5

I have a list of sequences l (many 1000's of sequences): l = [ABCD,AABA,...]. I also have a file f with many 4 letter sequences (around a million of them). I want to choose the closest string in l for every sequence in f up to a Hamming distance of atmost 2, and update the counter good_count. I wrote the following code for this but it is very slow. I was wondering if it can be done faster.

def hamming(s1, s2):
    if len(s1) != len(s2):
            raise ValueError("Undefined for sequences of unequal length")  
    return sum(ch1 != ch2 for ch1, ch2 in zip(s1, s2))

f = open("input.txt","r")

l = [ABCD,AABA,...]

good_count = 0
for s in f:
     x = f.readline()
     dist_array = []
     for ll in l:
        dist = hamming(x,ll)
        dist_array.append(dist)
     min_dist = min(dist_array)
     if min_dist <= 2:
        good_count += 1
print good_count

It works fast if l and f are small but takes too long for large l and f.

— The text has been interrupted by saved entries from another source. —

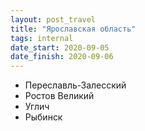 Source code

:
 ```yaml
---
layout: post_travel
title: "Ярославская область"
tags: internal
date_start: 2020-09-05
date_finish: 2020-09-06
---
```


* Переславль-Залесский
* Ростов Великий
* Углич
* Рыбинск
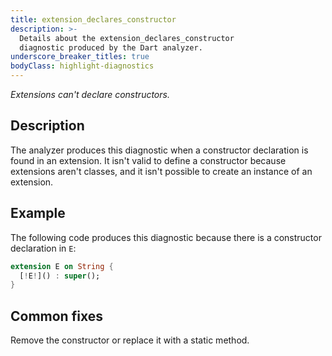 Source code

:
 ```yaml
---
title: extension_declares_constructor
description: >-
  Details about the extension_declares_constructor
  diagnostic produced by the Dart analyzer.
underscore_breaker_titles: true
bodyClass: highlight-diagnostics
---
```


_Extensions can't declare constructors._

## Description

The analyzer produces this diagnostic when a constructor declaration is
found in an extension. It isn't valid to define a constructor because
extensions aren't classes, and it isn't possible to create an instance of
an extension.

## Example

The following code produces this diagnostic because there is a constructor
declaration in `E`:

```dart
extension E on String {
  [!E!]() : super();
}
```

## Common fixes

Remove the constructor or replace it with a static method.
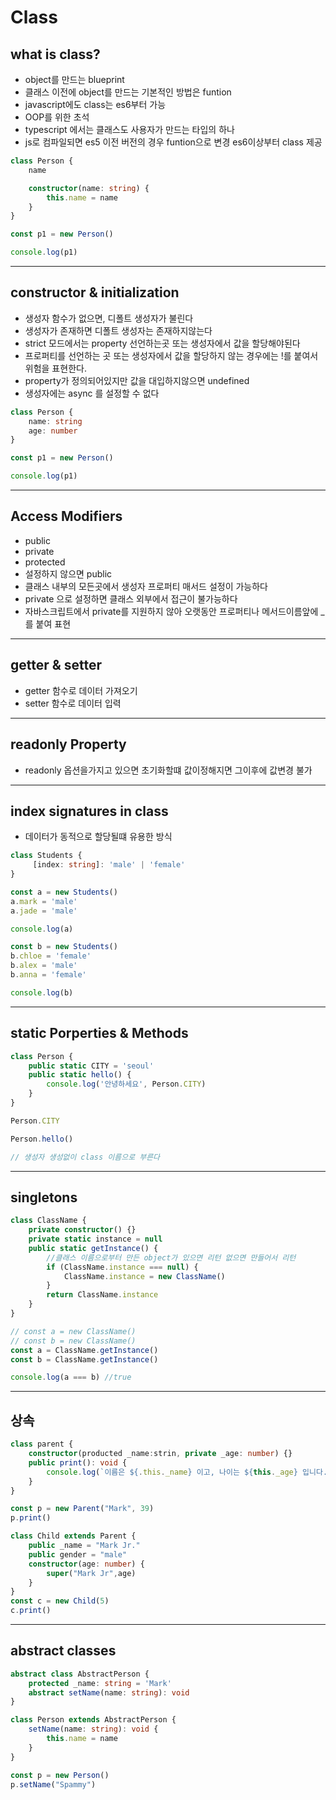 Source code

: # Class

## what is class? 
- object를 만드는 blueprint
- 클래스 이전에 object를 만드는 기본적인 방법은 funtion 
- javascript에도 class는 es6부터 가능
- OOP를 위한 초석
- typescript 에서는 클래스도 사용자가 만드는 타입의 하나
- js로 컴파일되면 es5 이전 버전의 경우 funtion으로 변경 es6이상부터 class 제공

```ts
class Person {
    name

    constructor(name: string) {
        this.name = name
    }
}

const p1 = new Person()

console.log(p1)
```

---

## constructor & initialization 
- 생성자 함수가 없으면, 디폴트 생성자가 불린다
- 생성자가 존재하면 디폴트 생성자는 존재하지않는다
- strict 모드에서는 property 선언하는곳 또는 생성자에서 값을 할당해야된다
- 프로퍼티를 선언하는 곳 또는 생성자에서 값을 할당하지 않는 경우에는 !를 붙여서 위험을 표현한다.
- property가 정의되어있지만 값을 대입하지않으면 undefined 
- 생성자에는 async 를 설정할 수 없다
```ts
class Person {
    name: string
    age: number
}

const p1 = new Person()

console.log(p1)
```

---

## Access Modifiers
- public 
- private 
- protected 
- 설정하지 않으면 public 
- 클래스 내부의 모든곳에서 생성자 프로퍼티 매서드 설정이 가능하다
- private 으로 설정하면 클래스 외부에서 접근이 불가능하다
- 자바스크립트에서 private를 지원하지 않아 오랫동안 프로퍼티나 메서드이름앞에 _를 붙여 표현

---

## getter & setter 
- getter 함수로 데이터 가져오기
- setter 함수로 데이터 입력

---

## readonly Property
- readonly 옵션을가지고 있으면 초기화할떄 값이정해지면 그이후에 값변경 불가 

---

## index signatures in class
- 데이터가 동적으로 할당될떄 유용한 방식

```ts
class Students {
     [index: string]: 'male' | 'female'
}

const a = new Students()
a.mark = 'male'
a.jade = 'male'

console.log(a)

const b = new Students()
b.chloe = 'female'
b.alex = 'male'
b.anna = 'female'

console.log(b)
```

---

## static Porperties & Methods
```ts
class Person {
    public static CITY = 'seoul'
    public static hello() {
        console.log('안녕하세요', Person.CITY)
    }
}

Person.CITY

Person.hello()

// 생성자 생성없이 class 이름으로 부른다
```

---

## singletons
```ts
class ClassName {
    private constructor() {}
    private static instance = null
    public static getInstance() {
        //클래스 이름으로부터 만든 object가 있으면 리턴 없으면 만들어서 리턴
        if (ClassName.instance === null) {
            ClassName.instance = new ClassName()
        }
        return ClassName.instance
    }
}

// const a = new ClassName()
// const b = new ClassName() 
const a = ClassName.getInstance()
const b = ClassName.getInstance()

console.log(a === b) //true
```

---

## 상속 
```ts
class parent {
    constructor(producted _name:strin, private _age: number) {}
    public print(): void {
        console.log(`이름은 ${.this._name} 이고, 나이는 ${this._age} 입니다.`)
    }
}

const p = new Parent("Mark", 39)
p.print()

class Child extends Parent {
    public _name = "Mark Jr."
    public gender = "male"
    constructor(age: number) {
        super("Mark Jr",age)
    }
}
const c = new Child(5)
c.print()
```

---

## abstract classes
```ts
abstract class AbstractPerson {
    protected _name: string = 'Mark'
    abstract setName(name: string): void 
}

class Person extends AbstractPerson {
    setName(name: string): void {
        this.name = name
    }
}

const p = new Person()
p.setName("Spammy")
``` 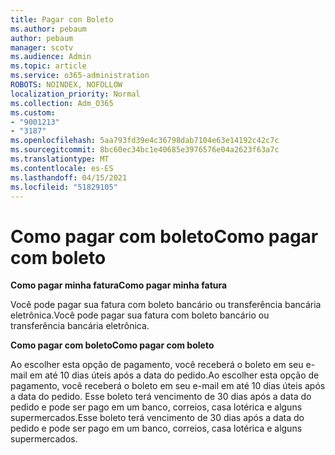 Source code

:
 ```yaml
---
title: Pagar con Boleto
ms.author: pebaum
author: pebaum
manager: scotv
ms.audience: Admin
ms.topic: article
ms.service: o365-administration
ROBOTS: NOINDEX, NOFOLLOW
localization_priority: Normal
ms.collection: Adm_O365
ms.custom:
- "9001213"
- "3187"
ms.openlocfilehash: 5aa793fd39e4c36798dab7104e63e14192c42c7c
ms.sourcegitcommit: 8bc60ec34bc1e40685e3976576e04a2623f63a7c
ms.translationtype: MT
ms.contentlocale: es-ES
ms.lasthandoff: 04/15/2021
ms.locfileid: "51829105"
---
```

# <a name="como-pagar-com-boleto"></a><span data-ttu-id="deb06-102">Como pagar com boleto</span><span class="sxs-lookup"><span data-stu-id="deb06-102">Como pagar com boleto</span></span>

<span data-ttu-id="deb06-103">**Como pagar minha fatura**</span><span class="sxs-lookup"><span data-stu-id="deb06-103">**Como pagar minha fatura**</span></span>

<span data-ttu-id="deb06-104">Você pode pagar sua fatura com boleto bancário ou transferência bancária eletrônica.</span><span class="sxs-lookup"><span data-stu-id="deb06-104">Você pode pagar sua fatura com boleto bancário ou transferência bancária eletrônica.</span></span>

<span data-ttu-id="deb06-105">**Como pagar com  boleto**</span><span class="sxs-lookup"><span data-stu-id="deb06-105">**Como pagar com  boleto**</span></span>

<span data-ttu-id="deb06-106">Ao escolher  esta opção de pagamento, você receberá o boleto em seu e-mail em até 10 dias úteis após a data do pedido.</span><span class="sxs-lookup"><span data-stu-id="deb06-106">Ao escolher  esta opção de pagamento, você receberá o boleto em seu e-mail em até 10 dias úteis após a data do pedido.</span></span> <span data-ttu-id="deb06-107">Esse boleto terá vencimento de 30 dias após a data do pedido e pode ser pago em um banco, correios, casa lotérica e alguns supermercados.</span><span class="sxs-lookup"><span data-stu-id="deb06-107">Esse boleto terá vencimento de 30 dias após a data do pedido e pode ser pago em um banco, correios, casa lotérica e alguns supermercados.</span></span>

Please suggest a quicker solution.

tobias_k
  • 81,265
  • 12
  • 120
  • 179
Ssank
  • 3,367
  • 7
  • 28
  • 34
  • 1
    I'd suggest you parse that file first and save elements in a list, then apply `filter` and then return the size of the list. – Tony Tannous Jan 17 '17 at 20:17
  • 1
    a little advice , you can calculate min during iteration and you don't need another loop for `min(dist_array)` – ᴀʀᴍᴀɴ Jan 17 '17 at 20:18
  • Another advice - if the distance is 0, you can break the loop. – khachik Jan 17 '17 at 20:22
  • 1
    There are only ~457k possible 4 letter sequences. You may also want to consider eliminating the duplicates before you check each one. (Assuming we're limited to the 26 English letters) – MrAlexBailey Jan 17 '17 at 20:26
  • @khachik in fact if the distance in <= 2 you can break the loop, since we never use `ll` in anything! – Adam Smith Jan 17 '17 at 20:26
  • What is that `x = f.readline()` for? Do you want to skip every other line (those stored in `s` but never used)? – tobias_k Jan 17 '17 at 20:32
  • 1
    If all that's needed is the count, maybe use a data structure that can be put into a `set` to represent the elements of `I`? Basically blow out each pattern into eg `AB??`, `A?C?`, `A??D`, `?BC?`, `?B?D`, `??CD`, and store all the valid "if it matches this it is at most 2 away from a valid sequence" representations in a set. Then expand each line into all 6 of its corresponding elements and check for set membership. Six set membership tests should be significantly faster than iterating through a list of many thousands of sequences even on a big set. – Peter DeGlopper Jan 17 '17 at 20:34
  • @PeterDeGlopper do you mind if I add that to my answer? It's a great suggestion for large `f` datasets – Adam Smith Jan 17 '17 at 20:37
  • 1
    If you do need the closest match for something (not shown in the above code) you could try doing a set of all exact patterns, one of all distance one patterns, and all distance two patterns. That's still only 11 things to check for, but at some point the sets start to take noticeable memory. – Peter DeGlopper Jan 17 '17 at 20:37
  • 1
    @AdamSmith - feel free. – Peter DeGlopper Jan 17 '17 at 20:37

2 Answers2

2

Use existing libraries, for instance jellyfish:

from jellyfish import hamming_distance

Which gives you a C implementation of the hamming distance.

Zeugma
  • 31,231
  • 9
  • 69
  • 81
2

Oh, you're just counting how MANY have matches with a hamming distance < 2? That can be done much quicker.

total_count = 0

for line in f:
    # skip the s = f.readline() since that's what `line` is in this
    line = line.strip()  # just in case
    for ll in l:
        if hamming(line, ll) <= 2:
            total_count += 1
            break  # skip the rest of the ll in l loop
    # and then you don't need any processing afterwards either.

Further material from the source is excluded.